[Task material]
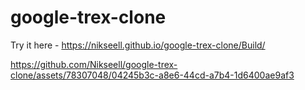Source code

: # google-trex-clone

Try it here - https://nikseell.github.io/google-trex-clone/Build/

https://github.com/Nikseell/google-trex-clone/assets/78307048/04245b3c-a8e6-44cd-a7b4-1d6400ae9af3

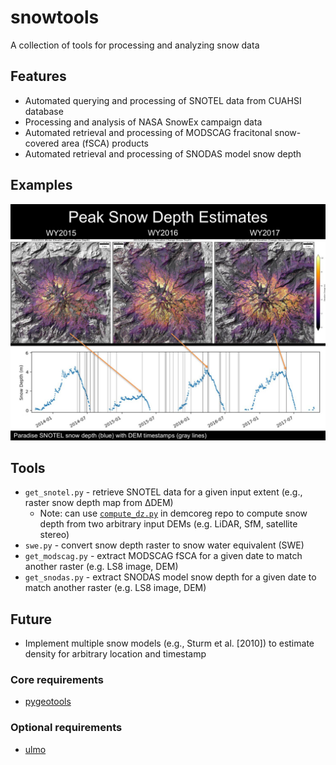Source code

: # snowtools 
A collection of tools for processing and analyzing snow data

## Features
- Automated querying and processing of SNOTEL data from CUAHSI database
- Processing and analysis of NASA SnowEx campaign data
- Automated retrieval and processing of MODSCAG fracitonal snow-covered area (fSCA) products
- Automated retrieval and processing of SNODAS model snow depth 

## Examples

![Rainier example](docs/rainier_snowdepth_2015-2017_sm.jpg)

## Tools 
- `get_snotel.py` - retrieve SNOTEL data for a given input extent (e.g., raster snow depth map from &#916;DEM)
  - Note: can use [`compute_dz.py`](https://github.com/dshean/demcoreg/blob/master/demcoreg/compute_dz.py) in demcoreg repo to compute snow depth from two arbitrary input DEMs (e.g. LiDAR, SfM, satellite stereo)
- `swe.py` - convert snow depth raster to snow water equivalent (SWE)  
- `get_modscag.py` - extract MODSCAG fSCA for a given date to match another raster (e.g. LS8 image, DEM)
- `get_snodas.py` - extract SNODAS model snow depth for a given date to match another raster (e.g. LS8 image, DEM)

## Future
- Implement multiple snow models (e.g., Sturm et al. [2010]) to estimate density for arbitrary location and timestamp

### Core requirements

- [pygeotools](https://github.com/dshean/pygeotools)

### Optional requirements

- [ulmo](https://github.com/ulmo-dev/ulmo)

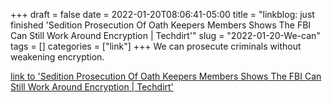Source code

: +++draft = falsedate = 2022-01-20T08:06:41-05:00title = "linkblog: just finished 'Sedition Prosecution Of Oath Keepers Members Shows The FBI Can Still Work Around Encryption | Techdirt'"slug = "2022-01-20-We-can"tags = []categories = ["link"]+++We can prosecute criminals without weakening encryption. [link to 'Sedition Prosecution Of Oath Keepers Members Shows The FBI Can Still Work Around Encryption | Techdirt'](https://www.techdirt.com/articles/20220114/16362248285/sedition-prosecution-oath-keepers-members-shows-fbi-can-still-work-around-encryption.shtml)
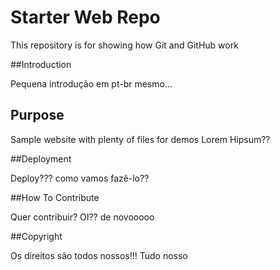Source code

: # Starter Web Repo

This repository is for showing how Git and GitHub work

##Introduction

Pequena introdução em pt-br mesmo...

## Purpose

Sample website with plenty of files for demos
Lorem Hipsum??

##Deployment

Deploy??? como vamos fazê-lo??

##How To Contribute

Quer contribuir? OI?? de novooooo

##Copyright

Os direitos são todos nossos!!! Tudo nosso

[Task prompt] Set down every line of the entries above again, exactly as written, but not the pictures.

[Response to this task]
Source code

: # google-trex-clone

Try it here - https://nikseell.github.io/google-trex-clone/Build/

https://github.com/Nikseell/google-trex-clone/assets/78307048/04245b3c-a8e6-44cd-a7b4-1d6400ae9af3

Source code

: # snowtools 
A collection of tools for processing and analyzing snow data

## Features
- Automated querying and processing of SNOTEL data from CUAHSI database
- Processing and analysis of NASA SnowEx campaign data
- Automated retrieval and processing of MODSCAG fracitonal snow-covered area (fSCA) products
- Automated retrieval and processing of SNODAS model snow depth 

## Examples

![Rainier example](docs/rainier_snowdepth_2015-2017_sm.jpg)

## Tools 
- `get_snotel.py` - retrieve SNOTEL data for a given input extent (e.g., raster snow depth map from &#916;DEM)
  - Note: can use [`compute_dz.py`](https://github.com/dshean/demcoreg/blob/master/demcoreg/compute_dz.py) in demcoreg repo to compute snow depth from two arbitrary input DEMs (e.g. LiDAR, SfM, satellite stereo)
- `swe.py` - convert snow depth raster to snow water equivalent (SWE)  
- `get_modscag.py` - extract MODSCAG fSCA for a given date to match another raster (e.g. LS8 image, DEM)
- `get_snodas.py` - extract SNODAS model snow depth for a given date to match another raster (e.g. LS8 image, DEM)

## Future
- Implement multiple snow models (e.g., Sturm et al. [2010]) to estimate density for arbitrary location and timestamp

### Core requirements

- [pygeotools](https://github.com/dshean/pygeotools)

### Optional requirements

- [ulmo](https://github.com/ulmo-dev/ulmo)

Source code

: +++draft = falsedate = 2022-01-20T08:06:41-05:00title = "linkblog: just finished 'Sedition Prosecution Of Oath Keepers Members Shows The FBI Can Still Work Around Encryption | Techdirt'"slug = "2022-01-20-We-can"tags = []categories = ["link"]+++We can prosecute criminals without weakening encryption. [link to 'Sedition Prosecution Of Oath Keepers Members Shows The FBI Can Still Work Around Encryption | Techdirt'](https://www.techdirt.com/articles/20220114/16362248285/sedition-prosecution-oath-keepers-members-shows-fbi-can-still-work-around-encryption.shtml)
Source code

: # Starter Web Repo

This repository is for showing how Git and GitHub work

##Introduction

Pequena introdução em pt-br mesmo...

## Purpose

Sample website with plenty of files for demos
Lorem Hipsum??

##Deployment

Deploy??? como vamos fazê-lo??

##How To Contribute

Quer contribuir? OI?? de novooooo

##Copyright

Os direitos são todos nossos!!! Tudo nosso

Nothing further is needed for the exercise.